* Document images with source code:
_ _ _ _ _

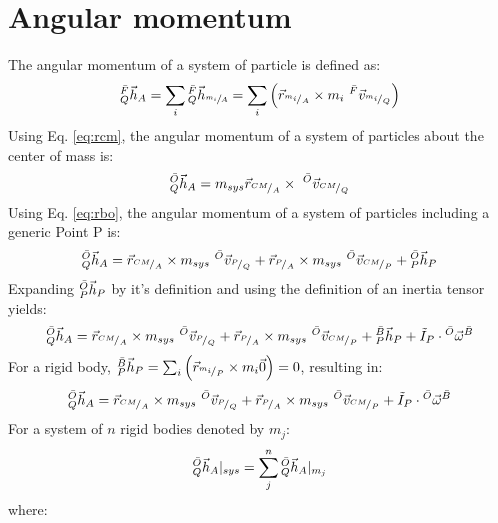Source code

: \documentclass{article}
\begin{document}
\section{Angular momentum}
\label{sec:angmom}
The angular momentum of a system of particle is defined as:
\begin{equation}
    \AngMom{F}{Q}{A} = \sum_{i} \AngMom{F}{Q}{\sfrac{m_i}{A}} = \sum_{i} \Big( \Cross{\PosVec{m_i}{A}}{m_i\VelVec{F}{m_i}{Q}} \Big)
    \label{eq:angmom}
\end{equation}
Using Eq. \ref{eq:rcm}, the angular momentum of a system of particles about the center of mass is:
\begin{equation}
    \AngMom{O}{Q}{A} = m_{sys} \Cross{\PosVec{CM}{A}}{\VelVec{O}{CM}{Q}}
    \label{eq:ohqa1}
\end{equation}
Using Eq. \ref{eq:rbo}, the angular momentum of a system of particles including a generic Point P is:
\begin{equation}
    \AngMom{O}{Q}{A} = \Cross{\PosVec{CM}{A}}{m_{sys}\VelVec{O}{P}{Q}} + \Cross{\PosVec{P}{A}}{m_{sys}\VelVec{O}{CM}{P}} + \AngMom{O}{P}{P} 
    \label{eq:ohqa2}
\end{equation}
Expanding $\AngMom{O}{P}{P}$ by it's definition and using the definition of an inertia tensor yields:
\begin{equation}
    \AngMom{O}{Q}{A} = \Cross{\PosVec{CM}{A}}{m_{sys}\VelVec{O}{P}{Q}} + \Cross{\PosVec{P}{A}}{m_{sys}\VelVec{O}{CM}{P}} + \AngMom{B}{P}{P} + \Inert{P}\cdot\AngVel{O}{B}
    \label{eq:ohqa3}
\end{equation}
For a rigid body, $\AngMom{B}{P}{P} = \sum_{i} \Big( \Cross{\PosVec{m_i}{P}}{m_i\vec{0}} \Big) = 0$, resulting in:
\begin{equation}
    \AngMom{O}{Q}{A} = \Cross{\PosVec{CM}{A}}{m_{sys}\VelVec{O}{P}{Q}} + \Cross{\PosVec{P}{A}}{m_{sys}\VelVec{O}{CM}{P}} + \Inert{P}\cdot\AngVel{O}{B}
    \label{eq:ohqa4}
\end{equation}
For a system of $n$ rigid bodies denoted by $m_j$:  
\begin{equation}
    \AngMom{O}{Q}{A}\vert_{sys} = \sum_{j}^{n} \AngMom{O}{Q}{A}\vert_{m_j}
    \label{eq:ohqa5}
\end{equation}
where:
\end{document}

_ _ _ _ _

* WHAT NEEDS TO BE DONE:
Out of the records above, pull the lines that include the word "momentum".

* YOUR SOLUTION:
\section{Angular momentum}
The angular momentum of a system of particle is defined as:
Using Eq. \ref{eq:rcm}, the angular momentum of a system of particles about the center of mass is:
Using Eq. \ref{eq:rbo}, the angular momentum of a system of particles including a generic Point P is:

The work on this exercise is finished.